Cinco Poemas de Amanda  Vital



Mística

há uma vendedora na feira de pedra sabão de ouro preto
oferece uma pedrinha de quartzo rosa para as moças
sejam namoradas sejam solteiras saem todas com a pedra
nas mãos orientadas para que guardem na bolsa na chave
na gaveta de calcinhas algum lugar que seja mexido com
certa regularidade e não fique parado no tempo e no pó
a vendedora diz que o quartzo rosa é uma pedra do amor
salvou casamento de filha amizade com primos com irmão
resolveu um desentendimento feio que tinha com o irmão
trouxe harmonia de volta para casa ela diz e entrega o
quartzo para repassar esse legado nas mãos das meninas
nem sei se a maioria acredita nela mas saem todas dali
semblantes quietos pensativos pouca ou muita esperança
o punho fechado protegendo o caminho da pedra ao bolso
: bênção de patuá mineiro se aceita sempre em silêncio



broto 

em 1965 joão cabral de melo neto dizia que a poesia
era como catar grãos de feijão que boiavam na água
nos tempos de vó não se catava feijão assim: sempre
era encher três mãos dentro do saco de juta despejar
tudo em cima da mesa e dedilhando pedra por pedra
milho por milho fazia um pequeno monte no colo em
cima do vestido para levantar a barra da saia jogar no
lixo lavar o que sobrou na bica ao lado das pastagens
aproveitar completar a panela para deixar cozinhando
ao redor do fogão as meninas aprendiam pelos olhos
medir a água contar o tempo macerar o alho com sal
e refogar com banha de porco o feijão da vó era feito
de um silêncio mineiro de fazer qualquer poesia ficar
só espiando na ponta dos pés pela janela dos fundos



armadura

quando menina apertava os dedinhos na barra da saia
de algodão num canto via as colegas bonitas correndo
seus corpos de dente de leão suas levezas sem esforço
pelo pátio elas sabiam subir em árvores e pular muros
e sabiam dizer as palavras exatas para me derrubarem
de lá de cima as palavras pulavam sobre meus ombros
quando mulher aperto meus dedos embaixo do casaco
e crio forças para enfrentar a beleza hoje saio do canto
com os ombros tensos para não cair e crio meus pátios
acima das árvores e fora dos muros também sou leveza
recolhi do chão os ninhos caídos as sementes expostas
e dentro de mim habita uma ave há vinte e poucos anos




bisturi

eu não quero saber desses afetos da palavra:
leia minha poesia me olhe nos olhos e diga se
é boa ou má. não me toque pelos ombros não
me imagine despida não tome meu partido em
rixas. mas me leia como lê os seus comparsas.
com o mesmo cuidado e fundura, talvez calma.
sobretudo me leia como quem busca os óculos
para examinar um corpo. me leia com as mãos
cobertas de álcool em gel. eu não quero saber
desses afetos do lado de fora da palavra: atrás
da porta, tudo é ruído e espera. se quer me ler,
leia como alguém que não goste tanto de mim.

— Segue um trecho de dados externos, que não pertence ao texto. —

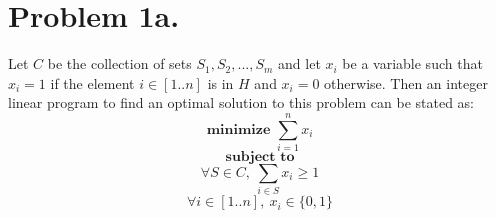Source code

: \documentclass[12pt]{article}
\begin{document}
\pagestyle{plain}
\titleformat{\subsection}[runin]
  {\normalfont\large\bfseries}{\thesubsection}{1em}{}
\titleformat{\subsubsection}[runin]
  {\normalfont\large\bfseries}{\thesubsubsection}{1em}{}

\section*{Problem 1a.}
Let $C$ be the collection of sets $S_1, S_2, ...,S_m$ and let $x_i$ be a
variable such that $x_i = 1$ if the element $i \in [1..n]$ is in $H$ and
$x_i = 0$ otherwise. Then an integer linear program to find an optimal solution
to this problem can be stated as:
$$ \textbf{minimize } \sum_{i=1}^n x_i $$
$$ \textbf{ subject to } $$
$$ \forall S \in C,\ \sum_{i \in S} x_i \ge 1 $$
$$ \forall i \in [1..n],\ x_i \in \{0,1\} $$
\end{document}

bisturi nº 2 (ou 'o ovo ou a galinha')

 o poema costuma vir antes da assinatura antes
do movimento dos dedos sobre uma superfície
que seja legível existe o poema antes da pessoa
o poema existe: nasce cresce se reproduz morre
na pior das hipóteses as entrevistas mal dadasa
dificuldade de socialização os alcoolismos a falta
de emprego uma ou outra bola fora traçam bem
a figura do poeta esse mistério essa maldição de
persona non grata e o poema ali jogado à borda
de uma mesa um pano onde enxugam manchas
de sangue ou leite derramado enquanto a briga
enquanto os estilhaços enquanto sobre a mesa.





imagens 1, 2, 4 e 5 de Gildásio Jardim Barbosa
imagem 3, de Mário Cesariny




Amanda Vital (Ipatinga/MG,1995) é editora-adjunta da revista Mallarmargens. Bacharel em Letras - Estudos Literários pela UFMG, vive em Óbidos e cursa Mestrado em Edição de Texto pela Universidade Nova de Lisboa. É autora dos livros Lux (Editora Penalux, 2015) e Passagem (Editora Patuá, 2018). Seus poemas são encontrados nos blogs Amanda Vital Poesia, Equimoses e Zona da Palavra, além de espaços virtuais como Germina, Ruído Manifesto e Literatura & Fechadura. Também participou de antologias como Ventre Urbano e 29 de abril: o verso da violência. Foi curadora da 4ª edição da antologia Carnavalhame.